“We went to Somalia because al-Shabaab was a threat to national security … We will continue to take action on that front until our security and interests in the country are protected,” interior minister Joseph Ole Lenku told reporters on Friday.
Somalia’s al-Shabaab chief Ahmed Abdi Godane said the Nairobi Westgate mall carnage in which at least 67 people were killed would be followed by “more bloodshed” unless Kenya left Somalia.
Kenya invaded southern Somalia to attack al-Shabaab bases two years ago, and later joined the 17,700-strong African Union force deployed in the country.

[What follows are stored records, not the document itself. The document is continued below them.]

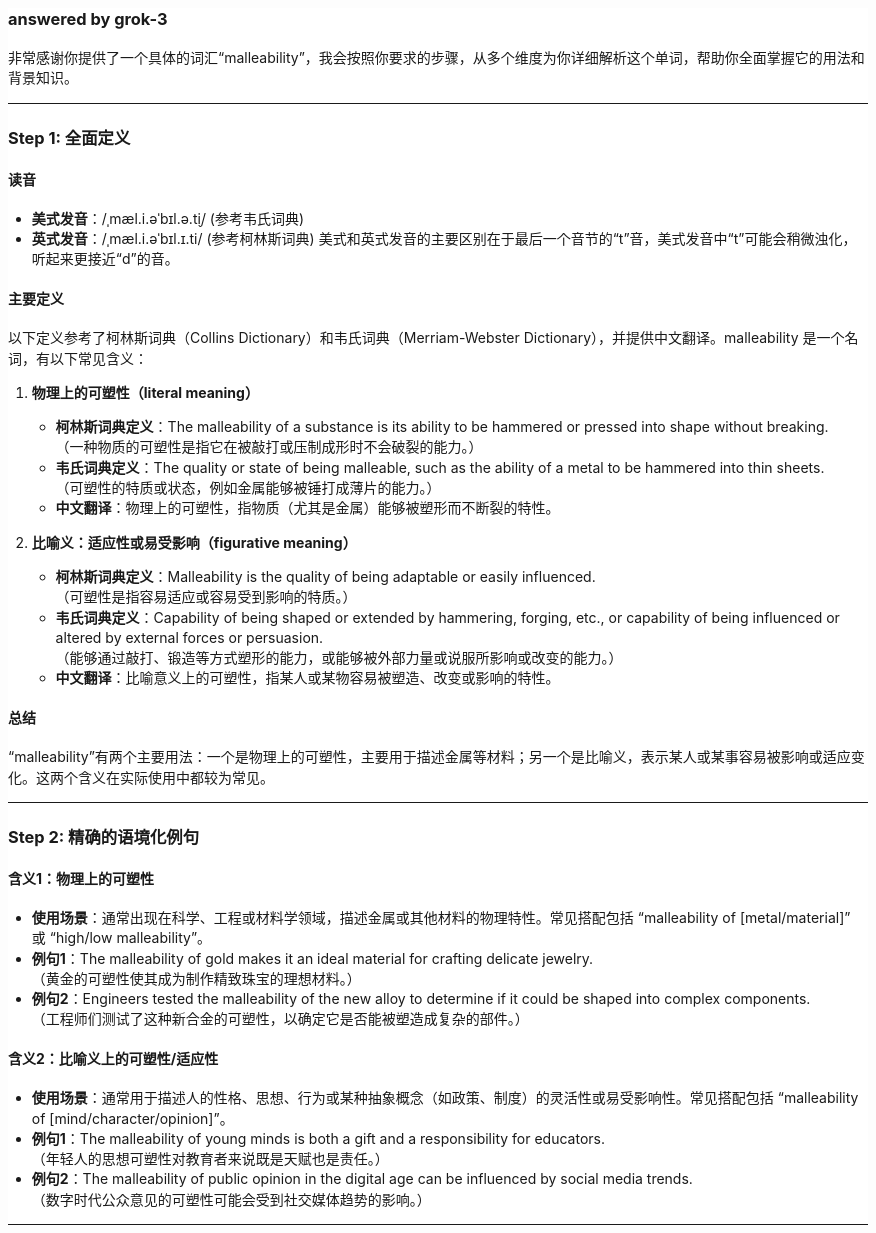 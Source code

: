 ### answered by grok-3
非常感谢你提供了一个具体的词汇“malleability”，我会按照你要求的步骤，从多个维度为你详细解析这个单词，帮助你全面掌握它的用法和背景知识。

---

### Step 1: 全面定义
#### 读音
- **美式发音**：/ˌmæl.i.əˈbɪl.ə.t̬i/ (参考韦氏词典)
- **英式发音**：/ˌmæl.i.əˈbɪl.ɪ.ti/ (参考柯林斯词典)
美式和英式发音的主要区别在于最后一个音节的“t”音，美式发音中“t”可能会稍微浊化，听起来更接近“d”的音。

#### 主要定义
以下定义参考了柯林斯词典（Collins Dictionary）和韦氏词典（Merriam-Webster Dictionary），并提供中文翻译。malleability 是一个名词，有以下常见含义：

1. **物理上的可塑性（literal meaning）**  
   - **柯林斯词典定义**：The malleability of a substance is its ability to be hammered or pressed into shape without breaking.  
     （一种物质的可塑性是指它在被敲打或压制成形时不会破裂的能力。）  
   - **韦氏词典定义**：The quality or state of being malleable, such as the ability of a metal to be hammered into thin sheets.  
     （可塑性的特质或状态，例如金属能够被锤打成薄片的能力。）  
   - **中文翻译**：物理上的可塑性，指物质（尤其是金属）能够被塑形而不断裂的特性。

2. **比喻义：适应性或易受影响（figurative meaning）**  
   - **柯林斯词典定义**：Malleability is the quality of being adaptable or easily influenced.  
     （可塑性是指容易适应或容易受到影响的特质。）  
   - **韦氏词典定义**：Capability of being shaped or extended by hammering, forging, etc., or capability of being influenced or altered by external forces or persuasion.  
     （能够通过敲打、锻造等方式塑形的能力，或能够被外部力量或说服所影响或改变的能力。）  
   - **中文翻译**：比喻意义上的可塑性，指某人或某物容易被塑造、改变或影响的特性。

#### 总结
“malleability”有两个主要用法：一个是物理上的可塑性，主要用于描述金属等材料；另一个是比喻义，表示某人或某事容易被影响或适应变化。这两个含义在实际使用中都较为常见。

---

### Step 2: 精确的语境化例句
#### 含义1：物理上的可塑性
- **使用场景**：通常出现在科学、工程或材料学领域，描述金属或其他材料的物理特性。常见搭配包括 “malleability of [metal/material]” 或 “high/low malleability”。  
- **例句1**：The malleability of gold makes it an ideal material for crafting delicate jewelry.  
  （黄金的可塑性使其成为制作精致珠宝的理想材料。）  
- **例句2**：Engineers tested the malleability of the new alloy to determine if it could be shaped into complex components.  
  （工程师们测试了这种新合金的可塑性，以确定它是否能被塑造成复杂的部件。）  

#### 含义2：比喻义上的可塑性/适应性
- **使用场景**：通常用于描述人的性格、思想、行为或某种抽象概念（如政策、制度）的灵活性或易受影响性。常见搭配包括 “malleability of [mind/character/opinion]”。  
- **例句1**：The malleability of young minds is both a gift and a responsibility for educators.  
  （年轻人的思想可塑性对教育者来说既是天赋也是责任。）  
- **例句2**：The malleability of public opinion in the digital age can be influenced by social media trends.  
  （数字时代公众意见的可塑性可能会受到社交媒体趋势的影响。）  

--- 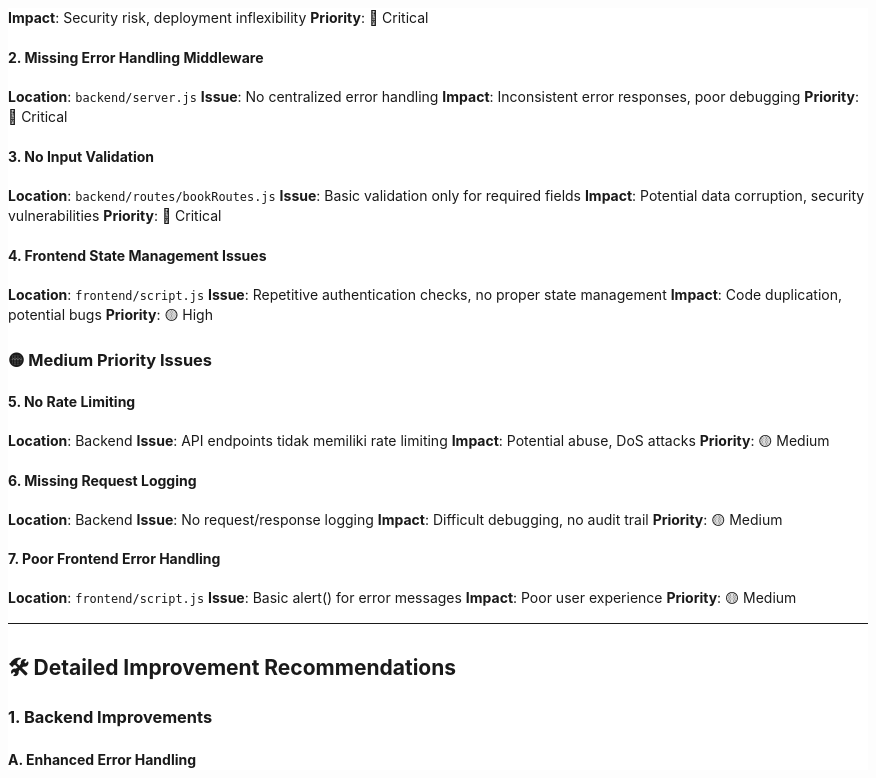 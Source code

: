 **Impact**: Security risk, deployment inflexibility
**Priority**: 🔴 Critical

#### 2. **Missing Error Handling Middleware**

**Location**: `backend/server.js`
**Issue**: No centralized error handling
**Impact**: Inconsistent error responses, poor debugging
**Priority**: 🔴 Critical

#### 3. **No Input Validation**

**Location**: `backend/routes/bookRoutes.js`
**Issue**: Basic validation only for required fields
**Impact**: Potential data corruption, security vulnerabilities
**Priority**: 🔴 Critical

#### 4. **Frontend State Management Issues**

**Location**: `frontend/script.js`
**Issue**: Repetitive authentication checks, no proper state management
**Impact**: Code duplication, potential bugs
**Priority**: 🟡 High

### 🟡 Medium Priority Issues

#### 5. **No Rate Limiting**

**Location**: Backend
**Issue**: API endpoints tidak memiliki rate limiting
**Impact**: Potential abuse, DoS attacks
**Priority**: 🟡 Medium

#### 6. **Missing Request Logging**

**Location**: Backend
**Issue**: No request/response logging
**Impact**: Difficult debugging, no audit trail
**Priority**: 🟡 Medium

#### 7. **Poor Frontend Error Handling**

**Location**: `frontend/script.js`
**Issue**: Basic alert() for error messages
**Impact**: Poor user experience
**Priority**: 🟡 Medium

---

## 🛠️ Detailed Improvement Recommendations

### 1. **Backend Improvements**

#### A. Enhanced Error Handling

Funerals continued on Friday for the victims on the third and final day of official mourning, with President Uhuru Kenyatta attending the service of his slain nephew.
As well as scores of Kenyans, many of the dead were foreigners, including from Britain, Canada, China, France, the Netherlands, India, South Africa and South Korea.
Nigerian Nobel literature laureate Wole Soyinka and other writers paid tribute to renowned Ghanaian poet and statesman Kofi Awoonor who was among the dead.
“We denounce these enemies of humanity,” Soyinka said, accompanied by several writers and authors at a press conference in Freedom Park in central Lagos, Nigeria’s largest city.
Dozens more are unaccounted for, with 59 people still listed by the Red Cross as missing after the attack — one of the worst in Kenya’s history.
The extremists on Friday gloated at the massacre, which saw a group of gunmen storm the part Israeli-owned complex at midday on Saturday, firing from the hip and hurling grenades at shoppers and staff, before holding off Kenyan and foreign forces with a barrage of bullets for four days.
“The mesmeric performance by the Westgate Warriors was undoubtedly gripping, but despair not folks that was just the premiere of Act 1,” the group said in one of a string of messages posted on social media.
Since the unprecedented 80-hour siege ended late on Tuesday, al-Shabaab have claimed responsibility for an attack on Thursday on a police compound on the border with Somalia, killing two officers.
Attacks are common in Kenya’s northeastern border with Somalia, with regular grenade blasts or shooting ever since Kenyan troops crossed into southern Somalia two years ago.
Close to 200 people were wounded in the four-day mall carnage in one of Nairobi’s largest shopping centres, which was popular among wealthy Kenyans, diplomats, UN workers and other expatriates.